İlk bakışta şaşırtıcı gibi gözükebilir ama Kemal Kılıçdaroğlu gibi bir ismin üzerinde neredeyse firesiz bir uzlaşma sağlanması CHP'nin iç yapısı ve tabanı ile ilgili bazı gerçeklere işaret ediyor. Deniz Baykal'ın parti üzerinde kurduğu hakimiyet ve parti politikalarının belirlenmesindeki mutlak otoritesi dışarıya partinin tamamıyla homojen olduğu izlenimini veriyordu. Şu son bir hafta içinde şimdiye kadar "görünmez" olan partililer bir anda konuşmaya ve siyaset yapmaya susamışçasına çeşit çeşit televizyon programında boy gösterdiler. Ve merkezi bir otoritenin olmamasının getirdiği rahatlıkla fikren ve tarz olarak geleneksel Baykal politikasından farklı şeyler dile getirenler oldu. Bu otoritesizlik bizim her daim homojen olarak algıladığımız CHP'nin içteki farklılıklarının ortalığa saçılması sonucunu doğurdu. Her ne kadar partililer başlıcası laiklik (daha doğrusu dinsel muhafazakârlığa yönelik antipati) olmak üzere belirli ilkelerde ortaklaşıyorsa da bu ilkelerin hangilerinin öncelikle vurgulanacağı ve bunların nasıl savunulacağı konusunda parti içinde farklılaşmalar var. Bunun da ötesinde bizim CHP'de cisimleştiğini düşündüğümüz bazı siyasi pozisyonların her partili için "kutsal" olmadığını bile söyleyebiliriz. "Elitizm" ve "orduculuk" gibi CHP'nin tanımlayıcı özellikleri olarak düşünülen pozisyonların parti içinde Baykal ekibi sayesinde hakim olsa bile hegemonik olamadığını anlıyoruz. Bu katı elitizm ve orduculuk- darbecilik Ergenekon operasyonu ve "online muhtıra" fiyaskosundan sonra parti içinde de itibarını yitirmiş olmalı. Baykal bile bunun farkında olarak ordu ile arasına mesafe koymaya çalışsa da hem bu konuda net değildi, hem de kamuoyu gözünde artık Kemalist elitizm ve orduculukla özdeşleşmişti. Kılıçdaroğlu, CHP'nin AKP'ye yönelik merkezde güçlü bir alternatif olarak ortaya çıkmasını engelleyen bu pozisyonların uzağında bir imajı temsil ediyordu.
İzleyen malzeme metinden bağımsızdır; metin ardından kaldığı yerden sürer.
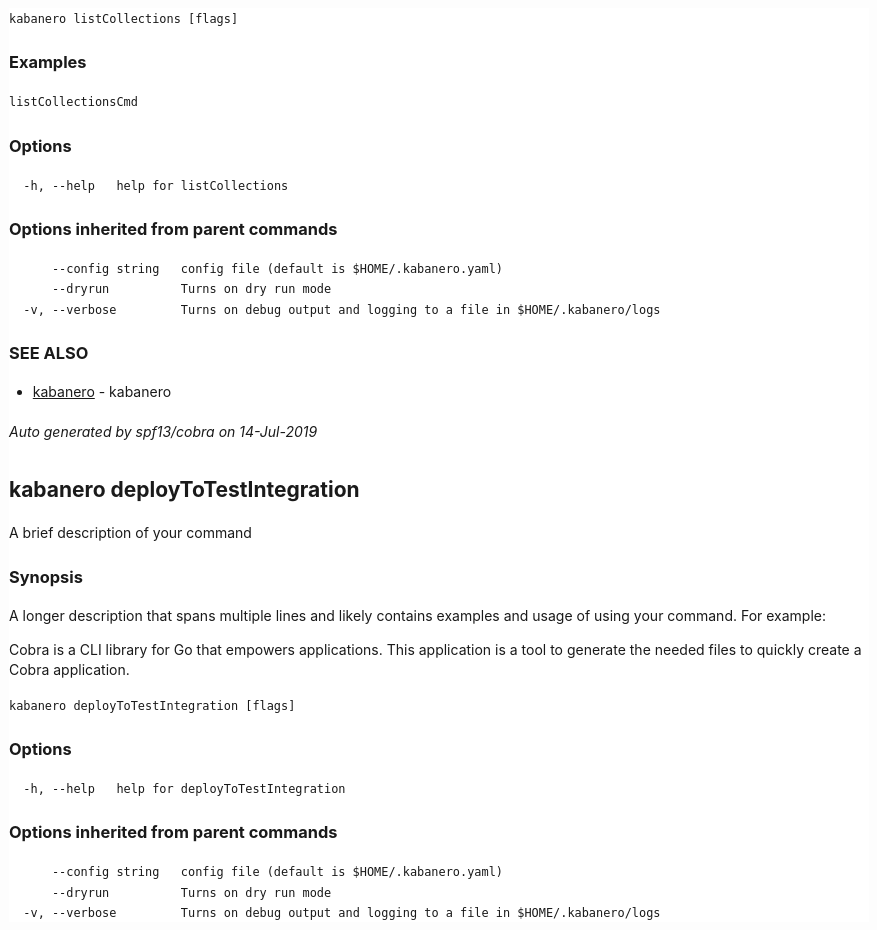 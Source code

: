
```
kabanero listCollections [flags]
```

### Examples

```
listCollectionsCmd
```

### Options

```
  -h, --help   help for listCollections
```

### Options inherited from parent commands

```
      --config string   config file (default is $HOME/.kabanero.yaml)
      --dryrun          Turns on dry run mode
  -v, --verbose         Turns on debug output and logging to a file in $HOME/.kabanero/logs
```

### SEE ALSO

* [kabanero](#kabanero)	 - kabanero

###### Auto generated by spf13/cobra on 14-Jul-2019
## kabanero deployToTestIntegration

A brief description of your command

### Synopsis

A longer description that spans multiple lines and likely contains examples
and usage of using your command. For example:

Cobra is a CLI library for Go that empowers applications.
This application is a tool to generate the needed files
to quickly create a Cobra application.

```
kabanero deployToTestIntegration [flags]
```

### Options

```
  -h, --help   help for deployToTestIntegration
```

### Options inherited from parent commands

```
      --config string   config file (default is $HOME/.kabanero.yaml)
      --dryrun          Turns on dry run mode
  -v, --verbose         Turns on debug output and logging to a file in $HOME/.kabanero/logs
```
Hem partililer ona sarıldı, hem de AKP'yi dizginlemek kaygısıyla ona alternatif bir siyasi parti yaratma özleminde olan sermaye kesimlerinin gözdesi oldu.
Bu, Kemal Kılıçdaroğlu'nun gelmesiyle Kürt meselesi, milliyetçilik, ordu, Ergenekon meselelerinde CHP'de ciddi politika değişiklikleri olacağı anlamına mı geliyor?
Bu konularda radikal değişiklikler hem parti bütünlüğünün bozulması, hem de CHP'nin geleneksel seçmen tabanının daralması riskini içinde barındırıyor. Bugün Kılıçdaroğlu'nu ideal bir alternatif olarak gören çevrelerin ondan beklentisi CHP'nin sabit oy tabanını koruyarak dışarıya doğru genişlemesi. Kılıçdaroğlu'nun elitizmden uzak imajının ve popülist söyleminin bu genişlemeyi sağlaması umuluyor. Fakat aynı zamanda size garip gelebilir ama aynı popülist söylem CHP'nin geleneksel orta ve üst sınıf tabanının da partiyi desteklemeye devam etmesinin garantisi aslında. Ekonomik temelli bir popülizm ve dürüstlük vurgusu Kemal Kılıçdaroğlu'nun sorunuzda belirttiğiniz milliyetçilik, Kürt sorunu, Ergenekon gibi meselelerde bir yandan Baykal'ın şahinliğinden uzak kalarak diğer yandan geleneksel oy tabanını korumasının basit bir formülü. Kılıçdaroğlu'nun konuşmalarını dinlediyseniz gözlemlemişsinizdir, ekonomik popülizm ve dürüstlük vurgusu onun söyleminde Türkiye'nin bütün kritik meselelerini içine çeken kara bir delik gibi. Daha somut olarak şöyle ifade edeyim: Ergenekon meselesi gündeme geldiğinde Kılıçdaroğlu belki Baykal gibi hararetle muhalefet etmeyecek ama "onca yolsuzluk yapanlar dışarıda bunlar içeride" diyerek meseleyi savuşturacak. Kürt meselesi söz konusu olduğunda belki Baykal gibi "Türk kimliğinde" ısrar etmeyecek ama Kürtlerin politik hakları konusunda somut bir şey söylemektense, "oradakilere iş, aş verelim sorun kalmaz" söylemini devreye sokacak. Popülizm bütün bu riskli konuları içine çekip, eriterek bir yandan kentli orta sınıf tabanın partiden yabancılaşması engellenecek, diğer yandan özellikle uluslararası kamuoyuna hiç değilse bu konularda şahin bir Kemalist olmadığı güvenini verecek. Tüm bunları sağlama almasıyla da risksiz bir şekilde partiyi eski elitist imajından uzaklaştırarak genişletecek. Özellikle AKP karşısında düzen içi bir alternatif beklentisi olanların bunu umduğunu düşünüyorum. Kılıçdaroğlu'nun kişisel olarak tüm bunları stratejik olarak hesaplayıp geliştirdiğini iddia etmiyorum. Tüm bu dengelerin korunmasında Kılıçdaroğlu'nun imajı ve söylemiyle biçilmiş kaftan olduğunu ve o yüzden üzerinde uzlaşıldığını söylemek istiyorum.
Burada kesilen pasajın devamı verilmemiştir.